(Stored data)

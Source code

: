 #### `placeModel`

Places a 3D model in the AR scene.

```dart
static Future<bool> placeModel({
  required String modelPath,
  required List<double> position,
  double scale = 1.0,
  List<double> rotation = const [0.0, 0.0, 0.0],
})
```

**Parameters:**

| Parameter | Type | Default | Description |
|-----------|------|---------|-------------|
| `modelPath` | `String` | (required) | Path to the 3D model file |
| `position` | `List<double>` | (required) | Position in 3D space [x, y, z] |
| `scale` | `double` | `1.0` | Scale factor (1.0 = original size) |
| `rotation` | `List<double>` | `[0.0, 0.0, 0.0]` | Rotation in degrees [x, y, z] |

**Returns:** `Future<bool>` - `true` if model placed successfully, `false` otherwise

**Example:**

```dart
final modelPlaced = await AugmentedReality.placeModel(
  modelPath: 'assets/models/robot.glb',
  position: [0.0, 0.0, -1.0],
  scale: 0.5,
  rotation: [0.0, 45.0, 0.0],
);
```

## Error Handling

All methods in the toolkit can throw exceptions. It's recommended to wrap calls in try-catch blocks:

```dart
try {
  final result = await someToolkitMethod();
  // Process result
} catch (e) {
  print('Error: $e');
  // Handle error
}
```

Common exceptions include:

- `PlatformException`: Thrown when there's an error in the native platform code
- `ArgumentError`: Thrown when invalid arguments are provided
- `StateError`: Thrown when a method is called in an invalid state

TASK TO CARRY OUT →
Which lines above contain the word "rotation"? Copy each of them.

RESPONSE AREA →
  List<double> rotation = const [0.0, 0.0, 0.0],
| `rotation` | `List<double>` | `[0.0, 0.0, 0.0]` | Rotation in degrees [x, y, z] |
  rotation: [0.0, 45.0, 0.0],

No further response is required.